= WORK TO BE COMPLETED =
Could you copy each line of the listing below that has the word "Erstgeburtsrecht"?

= DATA FOR THE TASK =

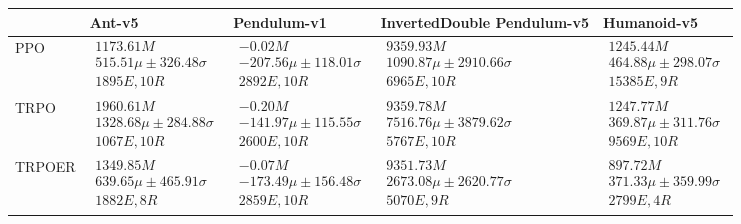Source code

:\begin{tabular}{|l|p{3.2cm}|p{3.2cm}|p{3.2cm}|p{3.2cm}|}
\toprule
 & Ant-v5 & Pendulum-v1 & InvertedDouble Pendulum-v5 & Humanoid-v5 \\
\midrule
PPO & $\begin{array}{c} 1173.61M \\ 515.51\mu \pm 326.48\sigma \\ 1895E, 10R \end{array}$ & $\begin{array}{c} -0.02M \\ -207.56\mu \pm 118.01\sigma \\ 2892E, 10R \end{array}$ & $\begin{array}{c} 9359.93M \\ 1090.87\mu \pm 2910.66\sigma \\ 6965E, 10R \end{array}$ & $\begin{array}{c} 1245.44M \\ 464.88\mu \pm 298.07\sigma \\ 15385E, 9R \end{array}$ \\  \hline
TRPO & $\begin{array}{c} 1960.61M \\ 1328.68\mu \pm 284.88\sigma \\ 1067E, 10R \end{array}$ & $\begin{array}{c} -0.20M \\ -141.97\mu \pm 115.55\sigma \\ 2600E, 10R \end{array}$ & $\begin{array}{c} 9359.78M \\ 7516.76\mu \pm 3879.62\sigma \\ 5767E, 10R \end{array}$ & $\begin{array}{c} 1247.77M \\ 369.87\mu \pm 311.76\sigma \\ 9569E, 10R \end{array}$ \\  \hline
TRPOER & $\begin{array}{c} 1349.85M \\ 639.65\mu \pm 465.91\sigma \\ 1882E, 8R \end{array}$ & $\begin{array}{c} -0.07M \\ -173.49\mu \pm 156.48\sigma \\ 2859E, 10R \end{array}$ & $\begin{array}{c} 9351.73M \\ 2673.08\mu \pm 2620.77\sigma \\ 5070E, 9R \end{array}$ & $\begin{array}{c} 897.72M \\ 371.33\mu \pm 359.99\sigma \\ 2799E, 4R \end{array}$ \\  \hline

\end{tabular}
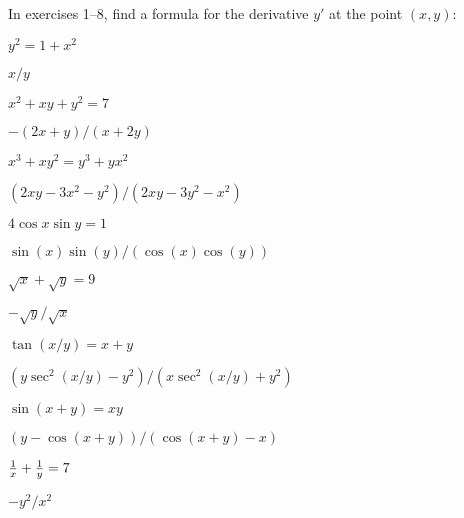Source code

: \begin{exercises}

In exercises 1--8, find a formula for the derivative $y'$ at the point
$(x,y)$:

\begin{exercise} $y^2=1+x^2$
\begin{answer} $x/y$
\end{answer}\end{exercise}

\begin{exercise} $x^2+xy+y^2=7$
\begin{answer} $-(2x+y)/(x+2y)$
\end{answer}\end{exercise}

\begin{exercise} $x^3+xy^2=y^3+yx^2$
\begin{answer} $(2xy-3x^2-y^2)/(2xy-3y^2-x^2)$
\end{answer}\end{exercise}

\begin{exercise}  $4\cos x \sin y = 1$
\begin{answer} $\sin(x)\sin(y)/(\cos(x)\cos(y))$
\end{answer}\end{exercise}

\begin{exercise} $\sqrt{x} + \sqrt{y} = 9$
\begin{answer} $-\sqrt{y}/\sqrt{x}$
\end{answer}\end{exercise}

\begin{exercise} $\tan(x/y) = x+ y$
 \begin{answer} $(y\sec^2(x/y)-y^2)/(x\sec^2(x/y)+y^2)$
\end{answer}\end{exercise}

\begin{exercise} $\sin (x+y ) =xy$
 \begin{answer} $(y-\cos(x+y))/(\cos(x+y)-x)$
\end{answer}\end{exercise}

\begin{exercise} ${1\over x} + {1\over y} = 7$
\begin{answer} $-y^2/x^2$
\end{answer}\end{exercise}


\end{exercises}
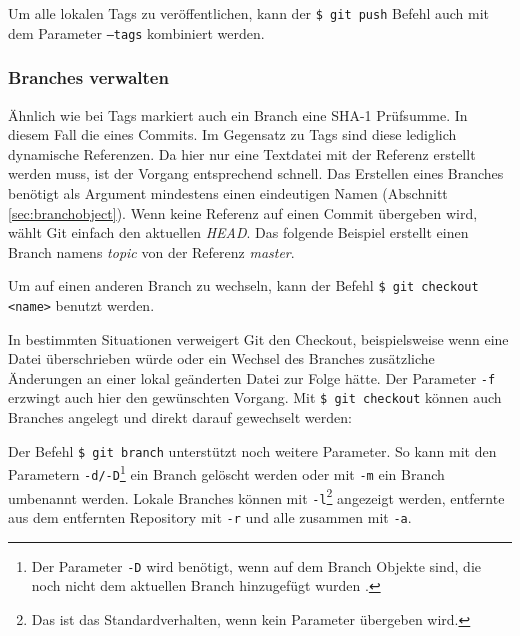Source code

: 
Um alle lokalen Tags zu veröffentlichen, kann der \texttt{\$ git push} Befehl auch mit
dem Parameter \texttt{--tags} kombiniert werden. \cite[70-71,162-163]{gitosp}


\subsubsection{Branches verwalten}
Ähnlich wie bei Tags markiert auch ein Branch eine \gls{SHA-1} Prüfsumme. In
diesem Fall die eines Commits. Im Gegensatz zu Tags sind diese lediglich
dynamische Referenzen. Da hier nur eine Textdatei mit der Referenz erstellt
werden muss, ist der Vorgang entsprechend schnell. Das Erstellen eines
Branches benötigt als Argument mindestens einen eindeutigen Namen (Abschnitt
\ref{sec:branchobject}). Wenn keine Referenz auf einen Commit übergeben wird,
wählt Git einfach den aktuellen \textit{\gls{HEAD}}. Das folgende Beispiel
erstellt einen Branch namens \textit{topic} von der Referenz \textit{master}.


Um auf einen anderen Branch zu wechseln, kann der Befehl \texttt{\$ git checkout
<name>} benutzt werden.

In bestimmten Situationen verweigert Git den Checkout, beispielsweise wenn eine
Datei überschrieben würde oder ein Wechsel des Branches zusätzliche Änderungen
an einer lokal geänderten Datei zur Folge hätte. Der Parameter \texttt{-f}
erzwingt auch hier den gewünschten Vorgang. Mit \texttt{\$ git checkout} können
auch Branches angelegt und direkt darauf gewechselt werden:


Der Befehl \texttt{\$ git branch} unterstützt noch weitere Parameter. So kann
mit den Parametern \texttt{-d/-D}\footnote{Der Parameter \texttt{-D} wird
benötigt, wenn auf dem Branch Objekte sind, die noch nicht dem aktuellen Branch
hinzugefügt wurden \cite[67]{gitosp}.} ein Branch gelöscht werden oder mit
\texttt{-m} ein Branch umbenannt werden. Lokale Branches können mit
\texttt{-l}\footnote{Das ist das Standardverhalten, wenn kein Parameter
übergeben wird.} angezeigt werden, entfernte aus dem entfernten Repository mit
\texttt{-r} und alle zusammen mit \texttt{-a}. \cite[65-67]{gitosp}

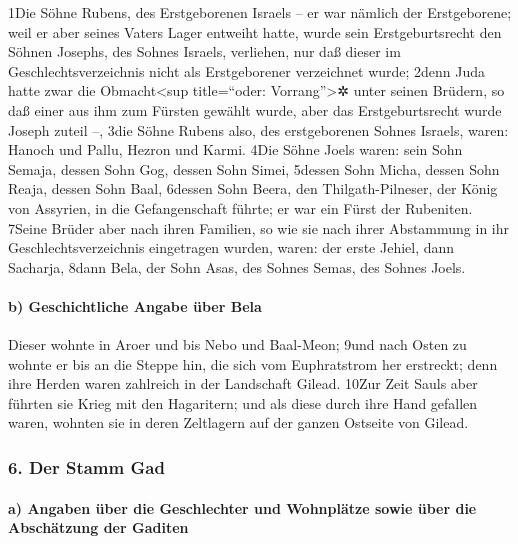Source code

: 1Die Söhne Rubens, des Erstgeborenen Israels -- er war nämlich der
Erstgeborene; weil er aber seines Vaters Lager entweiht hatte, wurde
sein Erstgeburtsrecht den Söhnen Josephs, des Sohnes Israels, verliehen,
nur daß dieser im Geschlechtsverzeichnis nicht als Erstgeborener
verzeichnet wurde; 2denn Juda hatte zwar die Obmacht\textless sup
title=``oder: Vorrang''\textgreater✲ unter seinen Brüdern, so daß einer
aus ihm zum Fürsten gewählt wurde, aber das Erstgeburtsrecht wurde
Joseph zuteil --, 3die Söhne Rubens also, des erstgeborenen Sohnes
Israels, waren: Hanoch und Pallu, Hezron und Karmi. 4Die Söhne Joels
waren: sein Sohn Semaja, dessen Sohn Gog, dessen Sohn Simei, 5dessen
Sohn Micha, dessen Sohn Reaja, dessen Sohn Baal, 6dessen Sohn Beera, den
Thilgath-Pilneser, der König von Assyrien, in die Gefangenschaft führte;
er war ein Fürst der Rubeniten. 7Seine Brüder aber nach ihren Familien,
so wie sie nach ihrer Abstammung in ihr Geschlechtsverzeichnis
eingetragen wurden, waren: der erste Jehiel, dann Sacharja, 8dann Bela,
der Sohn Asas, des Sohnes Semas, des Sohnes Joels.

\hypertarget{b-geschichtliche-angabe-uxfcber-bela}{%
\paragraph{b) Geschichtliche Angabe über
Bela}\label{b-geschichtliche-angabe-uxfcber-bela}}

Dieser wohnte in Aroer und bis Nebo und Baal-Meon; 9und nach Osten zu
wohnte er bis an die Steppe hin, die sich vom Euphratstrom her
erstreckt; denn ihre Herden waren zahlreich in der Landschaft Gilead.
10Zur Zeit Sauls aber führten sie Krieg mit den Hagaritern; und als
diese durch ihre Hand gefallen waren, wohnten sie in deren Zeltlagern
auf der ganzen Ostseite von Gilead.

\hypertarget{der-stamm-gad}{%
\subsubsection{6. Der Stamm Gad}\label{der-stamm-gad}}

\hypertarget{a-angaben-uxfcber-die-geschlechter-und-wohnpluxe4tze-sowie-uxfcber-die-abschuxe4tzung-der-gaditen}{%
\paragraph{a) Angaben über die Geschlechter und Wohnplätze sowie über
die Abschätzung der
Gaditen}\label{a-angaben-uxfcber-die-geschlechter-und-wohnpluxe4tze-sowie-uxfcber-die-abschuxe4tzung-der-gaditen}}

= WRITTEN RESPONSE =
sein Erstgeburtsrecht den Söhnen Josephs, des Sohnes Israels, verliehen,
aus ihm zum Fürsten gewählt wurde, aber das Erstgeburtsrecht wurde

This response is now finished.